*** Opening of Provided records ***

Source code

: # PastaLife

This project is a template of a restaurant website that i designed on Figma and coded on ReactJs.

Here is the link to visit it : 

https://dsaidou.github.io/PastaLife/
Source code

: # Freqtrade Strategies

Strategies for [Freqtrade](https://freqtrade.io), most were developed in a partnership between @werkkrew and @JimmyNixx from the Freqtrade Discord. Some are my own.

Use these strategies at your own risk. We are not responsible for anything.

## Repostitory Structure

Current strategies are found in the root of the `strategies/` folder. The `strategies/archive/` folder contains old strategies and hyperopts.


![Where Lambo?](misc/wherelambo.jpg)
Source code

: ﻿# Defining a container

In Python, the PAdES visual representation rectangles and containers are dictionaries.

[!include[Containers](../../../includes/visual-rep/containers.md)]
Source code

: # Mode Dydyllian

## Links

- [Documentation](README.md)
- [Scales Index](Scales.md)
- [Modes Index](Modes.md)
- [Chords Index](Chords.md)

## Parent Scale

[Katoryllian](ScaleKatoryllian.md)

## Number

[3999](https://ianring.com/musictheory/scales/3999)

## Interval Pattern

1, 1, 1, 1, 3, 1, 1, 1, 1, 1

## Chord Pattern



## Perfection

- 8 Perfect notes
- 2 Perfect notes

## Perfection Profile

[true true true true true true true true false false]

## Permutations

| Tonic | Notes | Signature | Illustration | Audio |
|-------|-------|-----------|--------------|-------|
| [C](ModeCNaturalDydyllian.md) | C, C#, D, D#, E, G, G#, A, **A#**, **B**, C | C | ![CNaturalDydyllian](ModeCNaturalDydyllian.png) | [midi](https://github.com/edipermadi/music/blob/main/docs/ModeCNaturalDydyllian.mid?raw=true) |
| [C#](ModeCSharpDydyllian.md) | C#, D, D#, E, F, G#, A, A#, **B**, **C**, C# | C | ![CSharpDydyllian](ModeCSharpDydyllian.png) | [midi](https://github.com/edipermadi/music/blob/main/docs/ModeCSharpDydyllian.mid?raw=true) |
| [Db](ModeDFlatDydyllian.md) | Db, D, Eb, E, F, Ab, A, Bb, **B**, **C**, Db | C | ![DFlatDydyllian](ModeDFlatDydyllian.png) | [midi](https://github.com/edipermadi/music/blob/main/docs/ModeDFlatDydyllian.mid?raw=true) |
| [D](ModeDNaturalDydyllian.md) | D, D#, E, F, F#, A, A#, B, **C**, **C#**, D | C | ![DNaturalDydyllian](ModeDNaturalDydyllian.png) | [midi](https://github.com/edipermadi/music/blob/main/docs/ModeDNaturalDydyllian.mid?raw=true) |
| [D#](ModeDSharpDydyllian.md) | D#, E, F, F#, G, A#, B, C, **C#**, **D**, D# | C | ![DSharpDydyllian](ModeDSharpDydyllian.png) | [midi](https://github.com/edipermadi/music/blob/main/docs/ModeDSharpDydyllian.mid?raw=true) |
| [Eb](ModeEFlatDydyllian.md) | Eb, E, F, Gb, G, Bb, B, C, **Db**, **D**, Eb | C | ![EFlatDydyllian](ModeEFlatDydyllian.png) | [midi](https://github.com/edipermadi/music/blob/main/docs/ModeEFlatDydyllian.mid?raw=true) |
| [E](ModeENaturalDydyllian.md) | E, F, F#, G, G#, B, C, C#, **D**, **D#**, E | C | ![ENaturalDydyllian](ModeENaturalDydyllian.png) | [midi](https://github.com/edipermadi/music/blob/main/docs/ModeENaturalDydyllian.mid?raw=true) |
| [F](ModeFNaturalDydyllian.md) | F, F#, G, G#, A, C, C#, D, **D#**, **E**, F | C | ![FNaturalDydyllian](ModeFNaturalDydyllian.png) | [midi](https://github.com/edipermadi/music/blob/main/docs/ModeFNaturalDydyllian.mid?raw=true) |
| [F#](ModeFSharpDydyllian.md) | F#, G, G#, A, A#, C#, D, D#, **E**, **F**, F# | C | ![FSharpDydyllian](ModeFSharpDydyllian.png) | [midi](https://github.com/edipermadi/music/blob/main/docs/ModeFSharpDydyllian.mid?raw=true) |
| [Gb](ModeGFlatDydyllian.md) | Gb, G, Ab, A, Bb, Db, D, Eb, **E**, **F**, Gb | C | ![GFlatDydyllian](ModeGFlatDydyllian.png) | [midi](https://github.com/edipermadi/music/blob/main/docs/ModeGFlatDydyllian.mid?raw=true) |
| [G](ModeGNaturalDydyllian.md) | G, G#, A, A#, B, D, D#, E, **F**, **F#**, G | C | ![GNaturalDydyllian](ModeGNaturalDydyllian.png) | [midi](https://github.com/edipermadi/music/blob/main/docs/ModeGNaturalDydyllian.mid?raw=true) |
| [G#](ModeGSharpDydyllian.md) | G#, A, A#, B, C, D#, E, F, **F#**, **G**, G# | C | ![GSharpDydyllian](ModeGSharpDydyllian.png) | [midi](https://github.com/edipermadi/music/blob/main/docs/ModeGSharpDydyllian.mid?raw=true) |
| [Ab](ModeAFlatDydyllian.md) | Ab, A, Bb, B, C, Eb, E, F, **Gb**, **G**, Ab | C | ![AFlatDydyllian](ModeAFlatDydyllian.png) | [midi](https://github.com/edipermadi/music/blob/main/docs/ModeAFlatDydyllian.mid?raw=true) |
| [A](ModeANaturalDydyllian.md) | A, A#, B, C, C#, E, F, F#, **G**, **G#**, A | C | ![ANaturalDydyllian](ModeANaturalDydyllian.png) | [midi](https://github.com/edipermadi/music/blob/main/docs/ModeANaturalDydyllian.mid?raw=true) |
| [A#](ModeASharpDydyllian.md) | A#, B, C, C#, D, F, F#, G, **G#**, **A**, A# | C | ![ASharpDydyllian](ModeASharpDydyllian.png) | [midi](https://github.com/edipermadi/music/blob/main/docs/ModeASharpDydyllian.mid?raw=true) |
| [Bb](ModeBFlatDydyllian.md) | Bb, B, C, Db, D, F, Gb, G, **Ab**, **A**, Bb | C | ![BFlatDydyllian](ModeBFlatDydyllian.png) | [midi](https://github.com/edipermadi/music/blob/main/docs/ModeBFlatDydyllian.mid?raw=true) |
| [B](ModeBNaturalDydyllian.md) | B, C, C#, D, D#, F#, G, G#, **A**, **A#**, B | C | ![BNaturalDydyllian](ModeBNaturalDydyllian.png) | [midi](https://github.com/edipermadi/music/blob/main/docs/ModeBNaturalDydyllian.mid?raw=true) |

*** Close of Provided records ***

About this exercise :: Could you restate word for word the lines above, from the one that contains "- [Documentation](README.md)" through the one that contains "C | ![DSharpDydyllian](ModeDSharpDydyllian.png)", and no others?

Written response ::
- [Documentation](README.md)
- [Scales Index](Scales.md)
- [Modes Index](Modes.md)
- [Chords Index](Chords.md)

## Parent Scale

[Katoryllian](ScaleKatoryllian.md)

## Number

[3999](https://ianring.com/musictheory/scales/3999)

## Interval Pattern

1, 1, 1, 1, 3, 1, 1, 1, 1, 1

## Chord Pattern



## Perfection

- 8 Perfect notes
- 2 Perfect notes

## Perfection Profile

[true true true true true true true true false false]

## Permutations

| Tonic | Notes | Signature | Illustration | Audio |
|-------|-------|-----------|--------------|-------|
| [C](ModeCNaturalDydyllian.md) | C, C#, D, D#, E, G, G#, A, **A#**, **B**, C | C | ![CNaturalDydyllian](ModeCNaturalDydyllian.png) | [midi](https://github.com/edipermadi/music/blob/main/docs/ModeCNaturalDydyllian.mid?raw=true) |
| [C#](ModeCSharpDydyllian.md) | C#, D, D#, E, F, G#, A, A#, **B**, **C**, C# | C | ![CSharpDydyllian](ModeCSharpDydyllian.png) | [midi](https://github.com/edipermadi/music/blob/main/docs/ModeCSharpDydyllian.mid?raw=true) |
| [Db](ModeDFlatDydyllian.md) | Db, D, Eb, E, F, Ab, A, Bb, **B**, **C**, Db | C | ![DFlatDydyllian](ModeDFlatDydyllian.png) | [midi](https://github.com/edipermadi/music/blob/main/docs/ModeDFlatDydyllian.mid?raw=true) |
| [D](ModeDNaturalDydyllian.md) | D, D#, E, F, F#, A, A#, B, **C**, **C#**, D | C | ![DNaturalDydyllian](ModeDNaturalDydyllian.png) | [midi](https://github.com/edipermadi/music/blob/main/docs/ModeDNaturalDydyllian.mid?raw=true) |
| [D#](ModeDSharpDydyllian.md) | D#, E, F, F#, G, A#, B, C, **C#**, **D**, D# | C | ![DSharpDydyllian](ModeDSharpDydyllian.png) | [midi](https://github.com/edipermadi/music/blob/main/docs/ModeDSharpDydyllian.mid?raw=true) |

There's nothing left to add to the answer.